Tue 18 Dec, 2007 9:47 am
I take peanut butter
unfortunately you have to carry the container out (plastic)
but for sheer concentrated nutrition I like it - mountain bread & peanut butter is not too bad either!
Tue 18 Dec, 2007 9:54 am
Son of a Beach wrote:I usually take the pre-sliced cheese (not the individually wrapped slices of fake cheese though!) and pre-sliced salami, too.
I often take butter (for cooking as well as for spreading), but would avoid it on a long walk if I thought it was going to be hot. Haven't had any problems on short walks, or on long cold walks (even in summer, it's often cold in the highlands).
Last week my butter all melted on me before dinner on the second last day. Didn't go off, just melted. So we could still use it for cooking (and for spreading on mountain bread and bickies after it congealed again, if necessary), but we had plenty of phillie cheese for spreading instead of butter, and that was still fine.
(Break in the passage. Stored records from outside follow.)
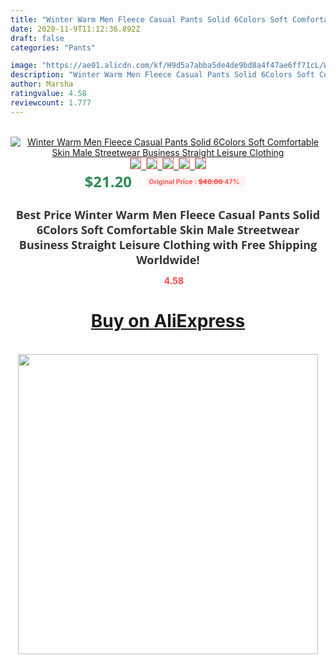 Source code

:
 ```yaml
---
title: "Winter Warm Men Fleece Casual Pants Solid 6Colors Soft Comfortable Skin Male Streetwear Business Straight Leisure Clothing"
date: 2020-11-9T11:12:36.892Z
draft: false
categories: "Pants"

image: "https://ae01.alicdn.com/kf/H9d5a7abba5de4de9bd8a4f47ae6ff71cL/Winter-Warm-Men-Fleece-Casual-Pants-Solid-6Colors-Soft-Comfortable-Skin-Male-Streetwear-Business-Straight-Leisure.jpg"
description: "Winter Warm Men Fleece Casual Pants Solid 6Colors Soft Comfortable Skin Male Streetwear Business Straight Leisure Clothing"
author: Marsha
ratingvalue: 4.58
reviewcount: 1.777
---
```

<br>
<div style="text-align: center;">
<a href="https://s.click.aliexpress.com/e/_9QzyJx" target="_blank" rel="nofollow noopener noreferrer"><img alt="Winter Warm Men Fleece Casual Pants Solid 6Colors Soft Comfortable Skin Male Streetwear Business Straight Leisure Clothing" class="magnifier-image" src="https://ae01.alicdn.com/kf/H9d5a7abba5de4de9bd8a4f47ae6ff71cL/Winter-Warm-Men-Fleece-Casual-Pants-Solid-6Colors-Soft-Comfortable-Skin-Male-Streetwear-Business-Straight-Leisure.jpg_640x640.jpg">
<br>
<img style="border:1px solid salmon" src="https://ae01.alicdn.com/kf/H9d5a7abba5de4de9bd8a4f47ae6ff71cL/Winter-Warm-Men-Fleece-Casual-Pants-Solid-6Colors-Soft-Comfortable-Skin-Male-Streetwear-Business-Straight-Leisure.jpg_120x120.jpg">&nbsp;&nbsp;<img style="border:1px solid salmon" src="https://ae01.alicdn.com/kf/H18b95f76b30248ecb4d594176ef100d2B/Winter-Warm-Men-Fleece-Casual-Pants-Solid-6Colors-Soft-Comfortable-Skin-Male-Streetwear-Business-Straight-Leisure.jpg_120x120.jpg">&nbsp;&nbsp;<img style="border:1px solid salmon" src="https://ae01.alicdn.com/kf/H976d718ff5c74e4b9d0ac324161c31e1v/Winter-Warm-Men-Fleece-Casual-Pants-Solid-6Colors-Soft-Comfortable-Skin-Male-Streetwear-Business-Straight-Leisure.jpg_120x120.jpg">&nbsp;&nbsp;<img style="border:1px solid salmon" src="https://ae01.alicdn.com/kf/H1b0636e729c4491f88f334566c67ec0eG/Winter-Warm-Men-Fleece-Casual-Pants-Solid-6Colors-Soft-Comfortable-Skin-Male-Streetwear-Business-Straight-Leisure.jpg_120x120.jpg">&nbsp;&nbsp;<img style="border:1px solid salmon" src="https://ae01.alicdn.com/kf/H6b9194fb6b4b4fc5b9805790791e4c39T/Winter-Warm-Men-Fleece-Casual-Pants-Solid-6Colors-Soft-Comfortable-Skin-Male-Streetwear-Business-Straight-Leisure.jpg_120x120.jpg"></a></div><br0>
<div style="text-align: center;"><span style="background-color: white; border: 0px; box-sizing: border-box; color: seagreen; display: inline-block; font-family: &quot;open sans&quot; , &quot;arial&quot; , &quot;helvetica&quot; , sans-serif , &quot;heiti&quot;; font-size: 24px; font-stretch: inherit; font-weight: 700; line-height: inherit; margin: 0px 10px 0px 0px; padding: 0px; vertical-align: middle;">$21.20 </span>
<span style="background: rgb(255 , 241 , 241); border-radius: 3px; border: 0px; box-sizing: border-box; color: #ff4747; display: inline-block; font-family: inherit; font-size: 12px; font-stretch: inherit; font-style: inherit; font-variant: inherit; font-weight: 600; line-height: inherit; margin: 0px; padding: 2px 5px; transform: scale(0.9); vertical-align: middle;">Original Price : <b style="text-decoration: line-through;">$40.00 </b> 47%&nbsp;&nbsp;</span></div>
<h1 style="color: #333333; display: inline-block; font-family: &quot;open sans&quot; , &quot;arial&quot; , &quot;helvetica&quot; , sans-serif , &quot;heiti&quot;; font-size: 18px; font-stretch: inherit; font-weight: 700; text-align: center;">Best Price Winter Warm Men Fleece Casual Pants Solid 6Colors Soft Comfortable Skin Male Streetwear Business Straight Leisure Clothing with Free Shipping Worldwide!</h1>
<div style="color: #ff4747; text-align: center;">
<img src="https://4.bp.blogspot.com/-M0ZcTcb-5uY/XleCXlxnR4I/AAAAAAAAAEc/OrjgMkXV1oMQFaCRZj5HQwOCBcu3w1FegCPcBGAYYCw/s1600/star.png" style="height: 15px;">&nbsp;<b>4.58</b></div>
<div class="button_cont" align="center"><a class="buynow_a" href="https://s.click.aliexpress.com/e/_9QzyJx" target="_blank" rel="nofollow noopener noreferrer"><H1>Buy on AliExpress</H1></a></div><br>
<div class="separator" style="clear: both; text-align: center;">
<img src="https://lh3.googleusercontent.com/-pTy5HemUv9M/XlePHvY0dAI/AAAAAAAAAE4/0nX5iRUoIWY8eMW9Dpxeirr157OZliDIgCLcBGAsYHQ/s1600/badge.gif" width="480">
</div>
Natt wrote:I take peanut butter
unfortunately you have to carry the container out (plastic)
but for sheer concentrated nutrition I like it - mountain bread & peanut butter is not too bad either!
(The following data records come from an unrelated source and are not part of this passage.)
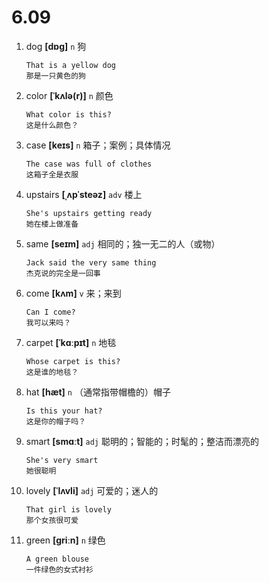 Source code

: # 6.09

1. dog **[dɒɡ]** `n` 狗

   ```
   That is a yellow dog
   那是一只黄色的狗
   ```

2. color **[ˈkʌlə(r)]** `n` 颜色

   ```
   What color is this?
   这是什么颜色？
   ```

3. case **[keɪs]** `n` 箱子；案例；具体情况

   ```
   The case was full of clothes
   这箱子全是衣服
   ```

4. upstairs **[ˌʌpˈsteəz]** `adv` 楼上

   ```
   She's upstairs getting ready
   她在楼上做准备
   ```

5. same **[seɪm]** `adj` 相同的；独一无二的人（或物）

   ```
   Jack said the very same thing
   杰克说的完全是一回事
   ```

6. come **[kʌm]** `v` 来；来到

   ```
   Can I come?
   我可以来吗？
   ```

7. carpet **[ˈkɑːpɪt]** `n` 地毯

   ```
   Whose carpet is this?
   这是谁的地毯？
   ```

8. hat **[hæt]** `n` （通常指带帽檐的）帽子

   ```
   Is this your hat?
   这是你的帽子吗？
   ```

9. smart **[smɑːt]** `adj` 聪明的；智能的；时髦的；整洁而漂亮的

   ```
   She's very smart
   她很聪明
   ```

10. lovely **[ˈlʌvli]** `adj` 可爱的；迷人的

    ```
    That girl is lovely
    那个女孩很可爱
    ```

11. green **[ɡriːn]** `n` 绿色
    ```
    A green blouse
    一件绿色的女式衬衫
    ```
We also took peanut butter last week (and vegemite in a squeezy tube). I actually ended up taking 4 hard plastic containers for various things that I didn't want crushed or leaking. So long as they're packed well, they don't take up much extra space, and they don't weigh much: 1 large one for ryvita and vita wheat biscuits, 1 small one for peanut butter, 1 medium one for butter, and 1 medium one for weet bix (for if/when we run out of porridge). As time goes by, I can pack more of the other stuff into the large biscuits container, so it takes up less space as the walk progresses.
Fri 09 Jan, 2009 5:30 pm
Ill take any old cheese anywhere! Ive had it on 4 week walking trips in the simpson desert and never had it go off. Just keep it in its bag and wrap it in a bit of newspaper to adsorb oil if it gets hot.
Joe.
Fri 09 Jan, 2009 5:56 pm
http://www.theprofessors.com.au/crunchy-ice-cream.html - ice cream for desert anyone? Just tried some, its kinda like merangue crossed with icecream. Not bad at all.
Fri 09 Jan, 2009 7:59 pm
Looks very similar to the one I tried around 17 years ago which was called Astronauts ice cream (I think) a nice crunchy dessert good to see it has been revived
Mon 12 Jan, 2009 11:11 am
Sarge
On extended trips i work on around about 550 g dried food a day. For lunch try aninsley harriot flavoured cuss cuss or similar. I slice about 15mm of a salami stick in small pieces with it in my bowl, boil 150ml of water and tip it in.
Eat, no mess.
Best in cooler areas but that’s Tassie most of the year
Darren
Mon 12 Jan, 2009 7:37 pm
Always try to have a non cooking walking lunch ,couple of cream cheese triangles a couple of salami sticks, pkt Kraft (4) premium crispbread crackers ,4 Glucodin tabs and perhaps a winners power bar if I have a big climb in front of me
Breakfast Lowans Cup of Oats (just add water) and perhaps a trail bar and 2 glucodin tablets +cup of black tea.
Dinner selection of cup of soup and Back Country Cuisine add hot water meals cup, of black tea (wine and Vodka if I take it )
Supper Ginger Snap Biscuits and tea for supper if required.
c
Last edited by
corvus on Wed 14 Jan, 2009 12:32 pm, edited 1 time in total.
Tue 13 Jan, 2009 10:01 pm
hello corvus,
being a country boy who has not experienced the world like you,I have not heard of Glocodin ?
I did a google search and came up with no results.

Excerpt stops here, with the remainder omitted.